== Segment start ==

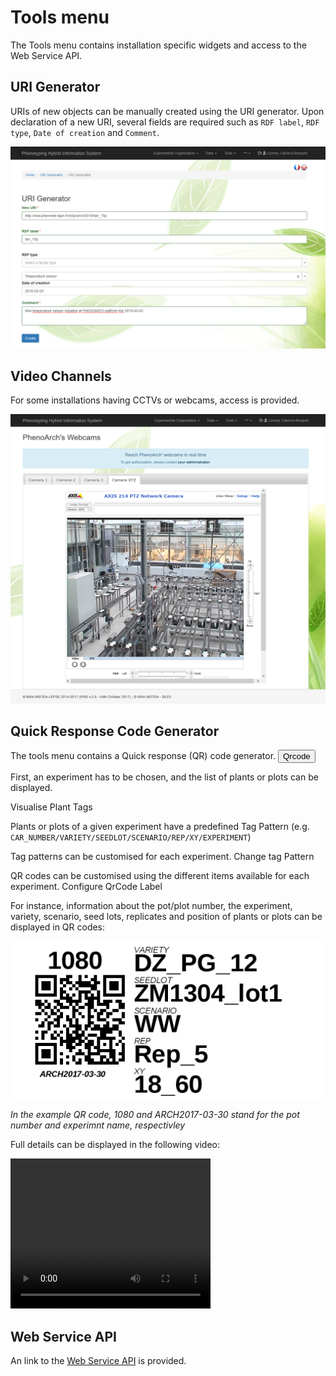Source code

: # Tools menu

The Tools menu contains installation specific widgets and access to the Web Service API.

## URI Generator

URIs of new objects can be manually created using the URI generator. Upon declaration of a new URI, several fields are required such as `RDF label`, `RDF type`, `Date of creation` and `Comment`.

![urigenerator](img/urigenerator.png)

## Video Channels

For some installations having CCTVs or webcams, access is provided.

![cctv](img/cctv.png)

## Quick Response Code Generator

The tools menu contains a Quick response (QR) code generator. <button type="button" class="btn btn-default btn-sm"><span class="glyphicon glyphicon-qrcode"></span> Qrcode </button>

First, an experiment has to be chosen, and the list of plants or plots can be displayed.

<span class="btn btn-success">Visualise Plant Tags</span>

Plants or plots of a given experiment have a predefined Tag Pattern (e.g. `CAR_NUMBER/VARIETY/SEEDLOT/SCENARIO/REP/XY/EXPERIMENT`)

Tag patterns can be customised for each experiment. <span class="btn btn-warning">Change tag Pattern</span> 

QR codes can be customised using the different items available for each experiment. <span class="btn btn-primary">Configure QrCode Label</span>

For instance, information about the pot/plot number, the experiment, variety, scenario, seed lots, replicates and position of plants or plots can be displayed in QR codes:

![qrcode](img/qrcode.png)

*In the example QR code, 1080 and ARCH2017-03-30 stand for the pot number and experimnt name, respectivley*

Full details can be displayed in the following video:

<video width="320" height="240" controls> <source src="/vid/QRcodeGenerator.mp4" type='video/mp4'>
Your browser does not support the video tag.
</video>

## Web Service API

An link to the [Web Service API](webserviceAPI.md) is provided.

== Segment end ==

● **Requirement**: Return all lines of the material above in which "each" occurs.

● **Result of the exercise**:
Tag patterns can be customised for each experiment. <span class="btn btn-warning">Change tag Pattern</span> 
QR codes can be customised using the different items available for each experiment. <span class="btn btn-primary">Configure QrCode Label</span>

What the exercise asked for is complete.